Bakırköy Cumhuriyet Başsavcıvekili Ömer Faruk Aydıner tarafından hazırlanan 87 sayfalık iddianamede, müşteki olan Hanefi Avcı hakkında "Haliçte Yaşayan Simonlar, Dün Devlet Bugün Cemaat" isimli eserle ilgili "Yargı görevini yapanı etkileme, soruşturma gizliliğini ihlal, terörle mücadelede görev almış kişileri hedef gösterme" suçlarını işlediği iddiasıyla 24 Ocak 2011'de hazırlanan iddianamenin 4 Şubat 2011 tarihinde kabul edildiği anlatıldı.
Bunun üzerine İstanbul 9. Ağır Ceza Mahkemesince açılan davada, şüphelilerden eski savcı Sadrettin Sarıkaya'nın, Hanefi Avcı yönünden, açık yasal düzenlemelere aykırı olarak esas hakkında cezalandırma yönünde mütalaa verdiği vurgulanan iddianamede, Sarıkaya'nın kovuşturmanın ertelenmesinin zorunlu bulunmasına rağmen, isnat edilen suçlar yönünden Avcı'nın tutukluluk halinin devamını ve cezalandırılmasının yanı sıra cezasının artırılmasını da talep ettiği belirtildi.
İddianamede, yine şüphelilerden eski savcı Ufuk Ermertcan'ın söz konusu davalara iddia makamını temsilen katıldığı ifade edilerek, Ermertcan'ın da Sarıkaya'nın verildiği mütalaaları aynen tekrar ettiği kaydedildi.
İstanbul 9. Ağır Ceza Mahkemesinin heyeti olan eski hakimler Nurettin Ak, Osman Kaya ve Eşref Aksu'nun müşteki Hanefi Avcı'ya "Yargı görevi yapanı etkileme" suçundan 2,5 yıl, "Soruşturmanın gizliliğini ihlal" suçundan 2 yıl 2 ay 20 gün, "Yasa dışı silahlı Devrimci Karargah terör örgütü ve mensuplarına yardım etmek" suçundan da 5 yıl 7 ay 15 gün hapis cezası verdiği aktarılan iddianamede, 2 tabanca yönünden ruhsatsız silah bulundurma suçunun manevi unsurunun oluşmayacağı ve sadece kalaşnikof tüfek nedeniyle sorumlu tutulması gerekirken, 2 tabancayı da esas alınarak ve fikri içtima hükümlerini de uygulamak suretiyle 5 yıl hapis ve para cezası verildiği anlatıldı.

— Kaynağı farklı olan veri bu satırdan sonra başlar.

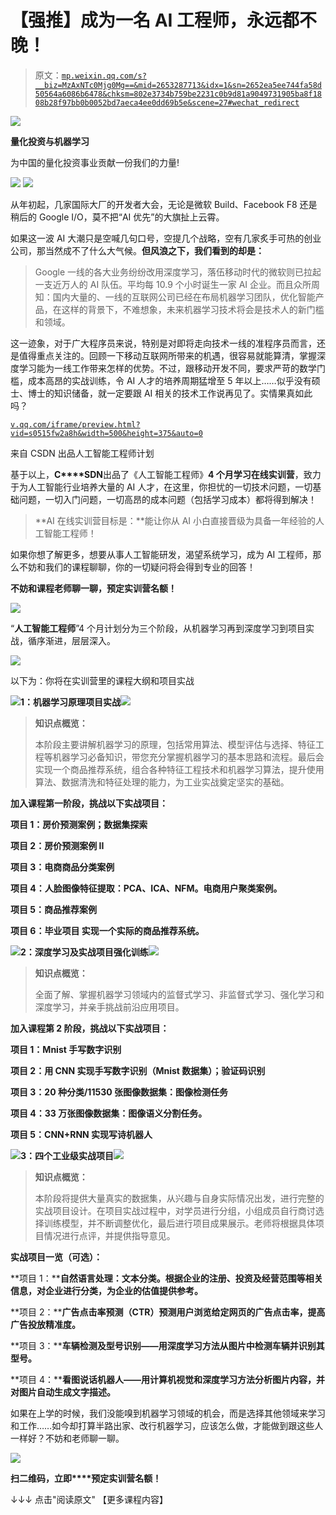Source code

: # 【强推】成为一名 AI 工程师，永远都不晚！

> 原文：[`mp.weixin.qq.com/s?__biz=MzAxNTc0Mjg0Mg==&mid=2653287713&idx=1&sn=2652ea5ee744fa58d50564a6086b6478&chksm=802e3734b759be2231c0b9d81a9049731905ba8f1808b28f97bb0b0052bd7aeca4ee0dd69b5e&scene=27#wechat_redirect`](http://mp.weixin.qq.com/s?__biz=MzAxNTc0Mjg0Mg==&mid=2653287713&idx=1&sn=2652ea5ee744fa58d50564a6086b6478&chksm=802e3734b759be2231c0b9d81a9049731905ba8f1808b28f97bb0b0052bd7aeca4ee0dd69b5e&scene=27#wechat_redirect)

![](img/0c3ddf05156b60d71602451bec763375.png)

**量化投资与机器学习**

为中国的量化投资事业贡献一份我们的力量!

![](img/a8465e65bf54c375c9f3fba202bb9d86.png) ![](img/70f852b412b4ec40489fcd4c5d400e14.png)

从年初起，几家国际大厂的开发者大会，无论是微软 Build、Facebook F8 还是稍后的 Google I/O，莫不把“AI 优先”的大旗扯上云霄。 

如果这一波 AI 大潮只是空喊几句口号，空提几个战略，空有几家炙手可热的创业公司，那当然成不了什么大气候。**但风浪之下，我们看到的却是：**

> Google 一线的各大业务纷纷改用深度学习，落伍移动时代的微软则已拉起一支近万人的 AI 队伍。平均每 10.9 个小时诞生一家 AI 企业。而且众所周知：国内大量的、一线的互联网公司已经在布局机器学习团队，优化智能产品，在这样的背景下，不难想象，未来机器学习技术将会是技术人的新门槛和领域。

这一迹象，对于广大程序员来说，特别是对即将走向技术一线的准程序员而言，还是值得重点关注的。回顾一下移动互联网所带来的机遇，很容易就能算清，掌握深度学习能为一线工作带来怎样的优势。不过，跟移动开发不同，要求严苛的数学门槛，成本高昂的实战训练，令 AI 人才的培养周期猛增至 5 年以上……似乎没有硕士、博士的知识储备，就一定要跟 AI 相关的技术工作说再见了。实情果真如此吗？

 [`v.qq.com/iframe/preview.html?vid=s0515fw2a8h&width=500&height=375&auto=0`](https://v.qq.com/iframe/preview.html?vid=s0515fw2a8h&width=500&height=375&auto=0) 

来自 CSDN 出品人工智能工程师计划

基于以上，**C****SDN**出品了《人工智能工程师》**4 个月学习在线实训营**，致力于为人工智能行业培养大量的 AI 人才，在这里，你担忧的一切技术问题，一切基础问题，一切入门问题，一切高昂的成本问题（包括学习成本）都将得到解决！

> **AI 在线实训营目标是：**能让你从 AI 小白直接晋级为具备一年经验的人工智能工程师！

如果你想了解更多，想要从事人工智能研发，渴望系统学习，成为 AI 工程师，那么不妨和我们的课程聊聊，你的一切疑问将会得到专业的回答！

**不妨和课程老师聊一聊，预定实训营名额！**

![](img/60583a0930858a8b7bbee1939f4ba3c1.png)

“**人工智能工程师**”4 个月计划分为三个阶段，从机器学习再到深度学习到项目实战，循序渐进，层层深入。

![](img/22076c4b8500c4661409f1b533393391.png)

以下为：你将在实训营里的课程大纲和项目实战

![](img/02b08c31fb77a57e732c3e1d5f8d8da3.png)**1：机器学习原理项目实战**![](img/471aa4a01e17c1ccf02a992c86a258b9.png)

> **知识点概览：**
> 
> 本阶段主要讲解机器学习的原理，包括常用算法、模型评估与选择、特征工程等机器学习必备知识，带您充分掌握机器学习的基本思路和流程。最后会实现一个商品推荐系统，组合各种特征工程技术和机器学习算法，提升使用算法、数据清洗和特征处理的能力，为工业实战奠定坚实的基础。

**加入课程第一阶段，挑战以下实战项目：**

**项目 1：房价预测案例；数据集探索**

**项目 2：房价预测案例 II**

**项目 3：电商商品分类案例**

**项目 4：人脸图像特征提取：PCA、ICA、NFM。电商用户聚类案例。**

**项目 5：商品推荐案例**

**项目 6：毕业项目 实现一个实际的商品推荐系统。**

![](img/02b08c31fb77a57e732c3e1d5f8d8da3.png)**2：深度学习及实战项目强化训练**![](img/471aa4a01e17c1ccf02a992c86a258b9.png)

> **知识点概览：**
> 
> 全面了解、掌握机器学习领域内的监督式学习、非监督式学习、强化学习和深度学习，并亲手挑战前沿应用项目。

**加入课程第 2 阶段，挑战以下实战项目：**

**项目 1：Mnist 手写数字识别**

**项目 2：用 CNN 实现手写数字识别（Mnist 数据集）；验证码识别**

**项目 3：20 种分类/11530 张图像数据集：图像检测任务**

**项目 4：33 万张图像数据集：图像语义分割任务。**

**项目 5：CNN+RNN 实现写诗机器人**

![](img/02b08c31fb77a57e732c3e1d5f8d8da3.png)**3：四个工业级实战项目**![](img/471aa4a01e17c1ccf02a992c86a258b9.png)

> **知识点概览：**
> 
> 本阶段将提供大量真实的数据集，从兴趣与自身实际情况出发，进行完整的实战项目设计。在项目实战过程中，对学员进行分组，小组成员自行商讨选择训练模型，并不断调整优化，最后进行项目成果展示。老师将根据具体项目情况进行点评，并提供指导意见。

**实战项目一览（可选）：**

**项目 1：****自然语言处理：文本分类。根据企业的注册、投资及经营范围等相关信息，对企业进行分类，为企业的估值提供参考。**

**项目 2：****广告点击率预测（CTR）预测用户浏览给定网页的广告点击率，提高广告投放精准度。**

**项目 3：****车辆检测及型号识别——用深度学习方法从图片中检测车辆并识别其型号。**

**项目 4：****看图说话机器人——用计算机视觉和深度学习方法分析图片内容，并对图片自动生成文字描述。**

如果在上学的时候，我们没能嗅到机器学习领域的机会，而是选择其他领域来学习和工作……如今却打算半路出家、改行机器学习，应该怎么做，才能做到跟这些人一样好？不妨和老师聊一聊。

![](img/60583a0930858a8b7bbee1939f4ba3c1.png)

**扫二维码，立即****预定实训营名额！**

↓↓↓ 点击"阅读原文" 【更多课程内容】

Kumpas soruşturmaları araştırılıyor
Müşteki Avcı'nın 12 Mart 2013 tarihli dilekçesi ve 5 Kasım 2014 tarihli beyanına da yer verilen iddianamede, Avcı, "Haliçte Yaşayan Simonlar Dün Devlet Bugün Cemaat" kitabının Ankara'da basıldığını ve 19 Ağustos 2010 tarihinde Ankara Cumhuriyet Başsavcılığına teslim edildiğini belirterek, basın yoluyla işlenen suçların dava zaman aşımının 4 ay olmasına rağmen iddianamenin 4 Şubat 2011 tarihinde kabul edildiğini anlattı.

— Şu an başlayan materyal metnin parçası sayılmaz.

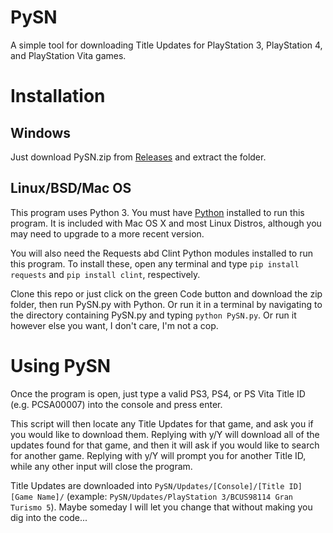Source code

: # PySN
A simple tool for downloading Title Updates for PlayStation 3, PlayStation 4, and PlayStation Vita games.

Installation
============
Windows
------------------------
Just download PySN.zip from [Releases](https://github.com/AphelionWasTaken/PySN/releases/latest) and extract the folder.

Linux/BSD/Mac OS
------------------------
This program uses Python 3. You must have [Python](https://www.python.org/downloads/) installed to run this program. It is included with Mac OS X and most Linux Distros, although you may need to upgrade to a more recent version.

You will also need the Requests abd Clint Python modules installed to run this program. To install these, open any terminal and type `pip install requests` and `pip install clint`, respectively.

Clone this repo or just click on the green Code button and download the zip folder, then run PySN.py with Python. Or run it in a terminal by navigating to the directory containing PySN.py and typing `python PySN.py`. Or run it however else you want, I don't care, I'm not a cop.

Using PySN
============
Once the program is open, just type a valid PS3, PS4, or PS Vita Title ID (e.g. PCSA00007) into the console and press enter.

This script will then locate any Title Updates for that game, and ask you if you would like to download them. Replying with y/Y will download all of the updates found for that game, and then it will ask if you would like to search for another game. Replying with y/Y will prompt you for another Title ID, while any other input will close the program.

Title Updates are downloaded into `PySN/Updates/[Console]/[Title ID] [Game Name]/` (example: `PySN/Updates/PlayStation 3/BCUS98114 Gran Turismo 5`). Maybe someday I will let you change that without making you dig into the code...
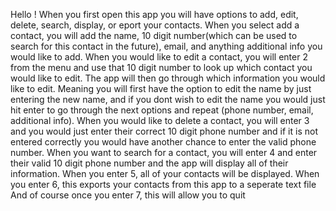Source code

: Hello !
When you first open this app you will have options to add, edit, delete, search, display, or eport your contacts.
When you select add a contact, you will add the name, 10 digit number(which can be used to search for this contact in the future),
email, and anything additional info you would like to add.
When you would like to edit a contact, you will enter 2 from the menu and use that 10 digit number to look up which 
contact you would like to edit. The app will then go through which information you would like to edit.
Meaning you will first have the option to edit the name by just entering the new name, and if you dont wish to edit the name 
you would just hit enter to go through the next options and repeat (phone number, email, additional info).
When you would like to delete a contact, you will enter 3 and you would just enter their correct 10 digit phone number and if it is not
entered correctly you would have another chance to enter the valid phone number.
When you want to search for a contact, you will enter 4 and enter their valid 10 digit phone number  and the app will 
display all of their information.
When you enter 5, all of your contacts will be displayed.
When you enter 6, this exports your contacts from this app to a seperate text file
And of course once you enter 7, this will allow you to quit
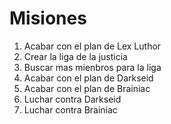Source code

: # Misiones
1. Acabar con el plan de Lex Luthor
2. Crear la liga de la justicia
3. Buscar mas mienbros para la liga
4. Acabar con el plan de Darkseid
5. Acabar con el plan de Brainiac
4. Luchar contra Darkseid
5. Luchar contra Brainiac

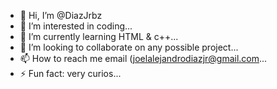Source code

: - 👋 Hi, I’m @DiazJrbz
- 👀 I’m interested in coding...
- 🌱 I’m currently learning HTML & c++...
- 💞️ I’m looking to collaborate on any possible project...
- 📫 How to reach me email (joelalejandrodiazjr@gmail.com...
- ⚡ Fun fact: very curios...

<!---
DiazJrbz/DiazJrbz is a ✨ special ✨ repository because its `README.md` (this file) appears on your GitHub profile.
You can click the Preview link to take a look at your changes.
--->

İsnat edilen suçların dava zaman aşımına uğradığı hususunun esas hakkında mütalaasını veren savcı tarafından dikkate almadığını ifade eden Avcı, mesleki tecrübesi ve kıdemi olan cumhuriyet savcısının mütalaasını kasıtlı olarak cezalandırılması için verdiğini aktardı.
İddianamede, şüpheliler Ufuk Ermertcan ve Sadrettin Sarıkaya'nın İstanbul özel yetkili savcılıkta, Nurettin Ak, Osman Kaya ve Eşref Aksu'nun da İstanbul özel yetkili mahkemelerde görev yaptıkları süreçte, kamuoyunda kumpas soruşturmaları ve davaları olarak anılan bir kısım davaların, (Ergenekon, Balyoz, Poyrazköy, İstanbul Askeri Casusluk, Odatv vs.) soruşturma ve kovuşturma evresindeki eylemlerinin inceleme ve soruşturma görev emirleri kapsamında halen araştırılmaya devam edildiği vurgulandı.

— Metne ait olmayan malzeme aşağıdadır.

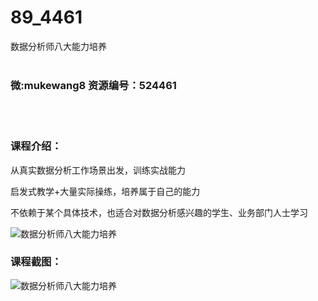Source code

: # 89_4461
数据分析师八大能力培养
<br/></br>
<h3>微:mukewang8 资源编号：524461</h3>
<br/></br>
<h3>课程介绍：</h3>
<p>从真实<a title="查看与 数据分析 相关的文章" target="_blank">数据分析</a>工作场景出发，训练实战能力</p>
<p>启发式教学+大量实际操练，培养属于自己的能力</p>
<p>不依赖于某个具体技术，也适合对数据分析感兴趣的学生、业务部门人士学习</p>
<p><img src="https://www.ko996.com/wp-content/uploads/img/2018/12/1-300x169.png" alt="数据分析师八大能力培养"></p>
<h3>课程截图：</h3>
<p><img src="https://www.ko996.com/wp-content/uploads/img/2018/12/3-10.png" alt="数据分析师八大能力培养"></p>
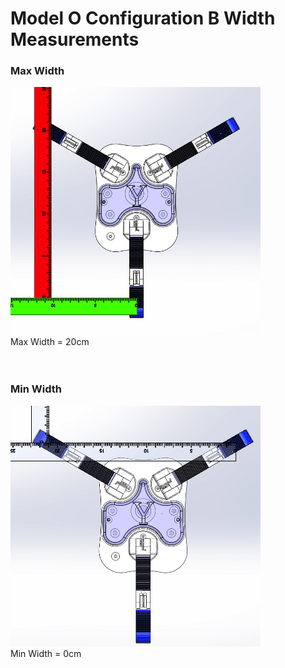 # Model O Configuration B Width Measurements

### Max Width

<img src="Images/ModelO_ConfB_Width_Max.png" width="400"> <br>
Max Width = 20cm <br>
<br>
<br>

### Min Width
<img src="Images/ModelO_ConfB_Width_Min.png" width="400"> <br>
Min Width = 0cm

Hukuk kurallarına aykırı karar verildi
Şüphelilerin bağlayıcı hukuk kurallarına aykırı, kişi haklarını ihlal eder biçimde mütalaa verdiği anlatılan iddianamede, "Müşteki hakkında dava konusu yapılmayan iddialar dolayısıyla mesleğiyle bağlantılı ve olumsuz olarak nitelendirilebilecek bu değerlendirmeleri cumhuriyet savcısının aleni duruşmada esas hakkında bildirdiği görüşünde dile getirmesi, mütalaanın bu kısımlarının basın yayın organlarında haberleştirilmesiyle, müştekinin özel hayatına yönelik ağır bir müdahale gerçekleştiği, lekelenme ve masumiyet karinesinin zedelendiği düşünülmüştür." ifadelerine yer verildi.
İddianamede, mahkeme heyetinin kararında eksik inceleme, mevcut bağlayıcı hukuk kurallarına açıkça aykırı uygulamada bulunduğu belirtilerek, şüphelilerin açık bağlayıcı mevcut hukuk kurallarına aykırı olarak müşteki Hanefi Avcı aleyhinde mütalaada bulunup kasten karar verdiklerinin anlaşıldığı vurgulandı.
İddianamede, Ankara Cumhuriyet Başsavcılığın Anayasal Düzene Karşı İşlenen Suçlar Bürosunun Fetullahçı Terör Örgütü/Paralel Devlet Yapılanması (FETÖ/PDY) elebaşı Fetullah Gülen'in de aralarında olduğu 73 örgüt yöneticisi hakkında hazırlanan iddianamede Hanefi Avcı ile ilgili yapılan değerlendirmeye de yer verildi.
Söz konusu iddianamede de Avcı'nın Devrimci Karargah örgütü ile ilişkilendirilip hakkında dava açıldığı anlatılarak, şunlar kaydedildi:
"Bu davada da iddia ve delil irtibatı zayıf olduğu halde Hanefi Avcı sırf örgüte karşı iç yüzünü ortaya koyan kitap yazması nedeniyle hedef alınmıştır. Örgüt tarafından sahte delillerle birçok dava kurgulanıp soruşturmaya dönüştürülerek dava açılmıştır. Eskişehir'de Hanefi Avcı'nın makam odasındaki aramada içeriye sahte delil konulduğu tespit edilmiştir. FETÖ Terör Örgütü, eski Eskişehir Emniyet Müdürü Hanefi Avcı'yı hedef haline getirip örgütlü olarak suçlamaya çalışmıştır. Hanefi Avcı'nın Fetullahçıların devlet içindeki kadrolaşması ve faaliyetlerini deşifre eden bir kitap yazması üzerine örgüt onu zecir tokadıyla cezalandırmak için birçok soruşturma yürüterek hakkında kamu davaları açtırmıştır."